Stored data entries:
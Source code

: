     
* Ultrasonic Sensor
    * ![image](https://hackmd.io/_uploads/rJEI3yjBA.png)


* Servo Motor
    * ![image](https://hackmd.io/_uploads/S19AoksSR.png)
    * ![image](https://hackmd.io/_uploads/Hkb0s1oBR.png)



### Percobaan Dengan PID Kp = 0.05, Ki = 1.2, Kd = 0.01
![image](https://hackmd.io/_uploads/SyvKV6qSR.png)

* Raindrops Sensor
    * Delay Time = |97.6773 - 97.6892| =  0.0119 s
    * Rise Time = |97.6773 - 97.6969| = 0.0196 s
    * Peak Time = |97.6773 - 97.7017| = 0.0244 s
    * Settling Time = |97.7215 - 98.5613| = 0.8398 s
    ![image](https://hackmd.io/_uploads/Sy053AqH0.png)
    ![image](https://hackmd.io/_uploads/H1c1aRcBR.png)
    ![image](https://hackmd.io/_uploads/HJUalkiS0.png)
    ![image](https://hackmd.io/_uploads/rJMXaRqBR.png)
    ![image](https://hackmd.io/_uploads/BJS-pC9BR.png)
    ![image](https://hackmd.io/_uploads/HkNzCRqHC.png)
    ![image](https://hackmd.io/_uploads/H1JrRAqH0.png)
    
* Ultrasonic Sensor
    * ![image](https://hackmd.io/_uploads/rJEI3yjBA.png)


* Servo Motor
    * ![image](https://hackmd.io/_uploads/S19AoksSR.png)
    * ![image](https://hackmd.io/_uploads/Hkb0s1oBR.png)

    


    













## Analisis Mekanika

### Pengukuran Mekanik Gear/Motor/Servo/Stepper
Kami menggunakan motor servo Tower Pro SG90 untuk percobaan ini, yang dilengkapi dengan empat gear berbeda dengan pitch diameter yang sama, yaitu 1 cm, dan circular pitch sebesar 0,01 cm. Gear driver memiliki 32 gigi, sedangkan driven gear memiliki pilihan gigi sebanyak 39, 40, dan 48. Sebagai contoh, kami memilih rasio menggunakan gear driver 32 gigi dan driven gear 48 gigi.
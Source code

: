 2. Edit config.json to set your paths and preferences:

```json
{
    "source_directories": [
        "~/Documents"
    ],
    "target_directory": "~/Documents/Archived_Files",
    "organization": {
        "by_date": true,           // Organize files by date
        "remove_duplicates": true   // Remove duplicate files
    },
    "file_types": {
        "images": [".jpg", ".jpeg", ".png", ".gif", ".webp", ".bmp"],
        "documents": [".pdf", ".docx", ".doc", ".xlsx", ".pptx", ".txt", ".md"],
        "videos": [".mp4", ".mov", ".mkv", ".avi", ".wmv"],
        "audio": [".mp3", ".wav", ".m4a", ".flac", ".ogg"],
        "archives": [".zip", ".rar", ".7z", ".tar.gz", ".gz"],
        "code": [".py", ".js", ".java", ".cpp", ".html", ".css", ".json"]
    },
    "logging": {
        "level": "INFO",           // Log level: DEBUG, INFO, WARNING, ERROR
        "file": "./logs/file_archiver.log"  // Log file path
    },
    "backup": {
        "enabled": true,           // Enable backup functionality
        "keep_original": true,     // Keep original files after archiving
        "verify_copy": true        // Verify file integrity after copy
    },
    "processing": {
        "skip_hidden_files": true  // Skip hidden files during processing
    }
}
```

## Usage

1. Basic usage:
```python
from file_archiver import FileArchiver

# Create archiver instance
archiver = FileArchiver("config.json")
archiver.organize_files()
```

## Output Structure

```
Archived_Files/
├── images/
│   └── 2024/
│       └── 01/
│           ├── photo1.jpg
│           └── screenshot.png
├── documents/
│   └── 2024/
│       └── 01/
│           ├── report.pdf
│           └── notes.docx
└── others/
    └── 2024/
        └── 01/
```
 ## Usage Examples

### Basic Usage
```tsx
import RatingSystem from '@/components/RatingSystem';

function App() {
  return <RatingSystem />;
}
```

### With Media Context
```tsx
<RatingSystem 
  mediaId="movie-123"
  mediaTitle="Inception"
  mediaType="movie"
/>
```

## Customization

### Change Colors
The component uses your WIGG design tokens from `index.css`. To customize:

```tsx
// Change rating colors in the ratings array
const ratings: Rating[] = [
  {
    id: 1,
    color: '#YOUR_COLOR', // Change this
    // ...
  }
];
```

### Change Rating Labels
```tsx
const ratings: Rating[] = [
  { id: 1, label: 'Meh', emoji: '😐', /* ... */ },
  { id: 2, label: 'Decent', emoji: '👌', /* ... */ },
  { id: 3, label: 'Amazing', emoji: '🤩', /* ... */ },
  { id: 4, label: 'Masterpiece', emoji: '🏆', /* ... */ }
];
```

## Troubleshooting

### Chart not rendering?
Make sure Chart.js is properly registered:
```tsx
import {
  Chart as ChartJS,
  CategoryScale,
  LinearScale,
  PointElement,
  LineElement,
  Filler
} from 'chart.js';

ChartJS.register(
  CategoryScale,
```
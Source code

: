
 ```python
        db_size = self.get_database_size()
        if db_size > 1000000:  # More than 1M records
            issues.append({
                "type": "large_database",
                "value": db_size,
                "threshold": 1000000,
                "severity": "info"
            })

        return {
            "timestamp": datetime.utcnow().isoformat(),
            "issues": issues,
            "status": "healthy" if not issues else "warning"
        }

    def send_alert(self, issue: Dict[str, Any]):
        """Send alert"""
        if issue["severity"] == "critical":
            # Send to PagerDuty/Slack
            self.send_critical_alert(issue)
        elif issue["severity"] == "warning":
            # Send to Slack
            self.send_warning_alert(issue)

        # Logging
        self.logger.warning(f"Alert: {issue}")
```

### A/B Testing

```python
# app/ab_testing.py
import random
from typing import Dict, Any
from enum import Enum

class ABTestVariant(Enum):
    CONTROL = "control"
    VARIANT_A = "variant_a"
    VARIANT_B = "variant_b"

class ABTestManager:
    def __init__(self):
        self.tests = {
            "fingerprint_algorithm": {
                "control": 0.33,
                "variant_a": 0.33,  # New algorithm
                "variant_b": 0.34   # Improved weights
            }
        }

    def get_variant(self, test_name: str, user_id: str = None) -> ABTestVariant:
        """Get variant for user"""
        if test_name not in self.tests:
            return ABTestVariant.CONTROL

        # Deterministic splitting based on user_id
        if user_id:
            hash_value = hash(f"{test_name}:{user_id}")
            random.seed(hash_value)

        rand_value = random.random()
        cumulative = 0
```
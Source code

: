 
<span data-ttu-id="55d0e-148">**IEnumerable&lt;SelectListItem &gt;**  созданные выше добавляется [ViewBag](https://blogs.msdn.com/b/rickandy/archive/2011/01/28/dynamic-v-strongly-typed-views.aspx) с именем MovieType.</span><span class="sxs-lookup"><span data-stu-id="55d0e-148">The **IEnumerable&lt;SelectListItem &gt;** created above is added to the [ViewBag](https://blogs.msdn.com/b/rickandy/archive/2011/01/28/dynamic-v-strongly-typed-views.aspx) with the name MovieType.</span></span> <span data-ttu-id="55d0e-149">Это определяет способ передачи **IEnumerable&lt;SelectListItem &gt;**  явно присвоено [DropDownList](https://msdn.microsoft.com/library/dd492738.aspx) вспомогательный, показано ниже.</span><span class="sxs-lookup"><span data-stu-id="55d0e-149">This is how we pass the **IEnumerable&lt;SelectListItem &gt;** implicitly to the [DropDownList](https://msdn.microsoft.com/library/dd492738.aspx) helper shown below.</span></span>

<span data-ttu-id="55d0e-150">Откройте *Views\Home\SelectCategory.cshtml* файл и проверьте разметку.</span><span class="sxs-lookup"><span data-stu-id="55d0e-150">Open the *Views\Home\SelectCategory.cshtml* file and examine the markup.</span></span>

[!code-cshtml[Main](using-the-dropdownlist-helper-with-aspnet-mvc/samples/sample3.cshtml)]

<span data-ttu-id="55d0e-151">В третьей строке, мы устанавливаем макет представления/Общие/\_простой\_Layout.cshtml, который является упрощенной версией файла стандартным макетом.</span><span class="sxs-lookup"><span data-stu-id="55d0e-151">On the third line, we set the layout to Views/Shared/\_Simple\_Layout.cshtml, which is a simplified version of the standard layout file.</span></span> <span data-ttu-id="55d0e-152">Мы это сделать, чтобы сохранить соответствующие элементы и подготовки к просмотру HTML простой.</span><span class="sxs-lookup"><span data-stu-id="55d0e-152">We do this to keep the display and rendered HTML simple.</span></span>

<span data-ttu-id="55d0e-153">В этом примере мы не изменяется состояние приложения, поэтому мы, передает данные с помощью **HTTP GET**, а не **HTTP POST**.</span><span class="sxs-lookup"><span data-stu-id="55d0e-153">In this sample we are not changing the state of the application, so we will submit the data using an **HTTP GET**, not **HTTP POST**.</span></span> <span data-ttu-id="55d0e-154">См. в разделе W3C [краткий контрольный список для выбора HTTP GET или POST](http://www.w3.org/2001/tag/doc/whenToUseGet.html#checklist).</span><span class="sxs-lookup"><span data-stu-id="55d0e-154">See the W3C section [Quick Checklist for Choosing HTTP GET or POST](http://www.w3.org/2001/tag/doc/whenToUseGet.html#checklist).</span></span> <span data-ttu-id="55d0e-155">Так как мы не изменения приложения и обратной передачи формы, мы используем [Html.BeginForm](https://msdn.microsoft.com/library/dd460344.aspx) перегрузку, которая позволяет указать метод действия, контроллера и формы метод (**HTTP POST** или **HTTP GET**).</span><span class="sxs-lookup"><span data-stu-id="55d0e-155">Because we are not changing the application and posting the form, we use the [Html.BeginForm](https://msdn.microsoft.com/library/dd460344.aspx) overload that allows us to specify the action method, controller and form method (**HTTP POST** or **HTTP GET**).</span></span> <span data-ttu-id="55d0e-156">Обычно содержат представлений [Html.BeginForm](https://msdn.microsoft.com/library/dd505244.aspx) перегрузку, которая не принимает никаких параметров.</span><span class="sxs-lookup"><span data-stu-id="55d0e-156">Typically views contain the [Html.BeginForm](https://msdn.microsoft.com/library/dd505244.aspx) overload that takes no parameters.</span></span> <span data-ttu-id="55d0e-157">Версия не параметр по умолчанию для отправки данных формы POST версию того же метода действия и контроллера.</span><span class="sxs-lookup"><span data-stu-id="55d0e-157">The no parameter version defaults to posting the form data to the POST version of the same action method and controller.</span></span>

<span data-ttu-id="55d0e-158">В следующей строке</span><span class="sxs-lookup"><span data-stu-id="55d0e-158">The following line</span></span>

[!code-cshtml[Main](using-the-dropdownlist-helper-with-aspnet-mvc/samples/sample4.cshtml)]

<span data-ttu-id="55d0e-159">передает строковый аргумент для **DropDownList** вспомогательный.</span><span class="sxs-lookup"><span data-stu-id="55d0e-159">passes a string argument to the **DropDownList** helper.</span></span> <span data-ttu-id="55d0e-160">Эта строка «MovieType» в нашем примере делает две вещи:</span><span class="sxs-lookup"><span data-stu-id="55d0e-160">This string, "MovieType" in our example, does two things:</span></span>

● Problem requirements
In the answer, the lines from the first line of the data above through the line containing "97.7017| = 0.0244 s" must appear exactly as written, with nothing else.

● Completed exercise
Source code

:     
* Ultrasonic Sensor
    * ![image](https://hackmd.io/_uploads/rJEI3yjBA.png)


* Servo Motor
    * ![image](https://hackmd.io/_uploads/S19AoksSR.png)
    * ![image](https://hackmd.io/_uploads/Hkb0s1oBR.png)



### Percobaan Dengan PID Kp = 0.05, Ki = 1.2, Kd = 0.01
![image](https://hackmd.io/_uploads/SyvKV6qSR.png)

* Raindrops Sensor
    * Delay Time = |97.6773 - 97.6892| =  0.0119 s
    * Rise Time = |97.6773 - 97.6969| = 0.0196 s
    * Peak Time = |97.6773 - 97.7017| = 0.0244 s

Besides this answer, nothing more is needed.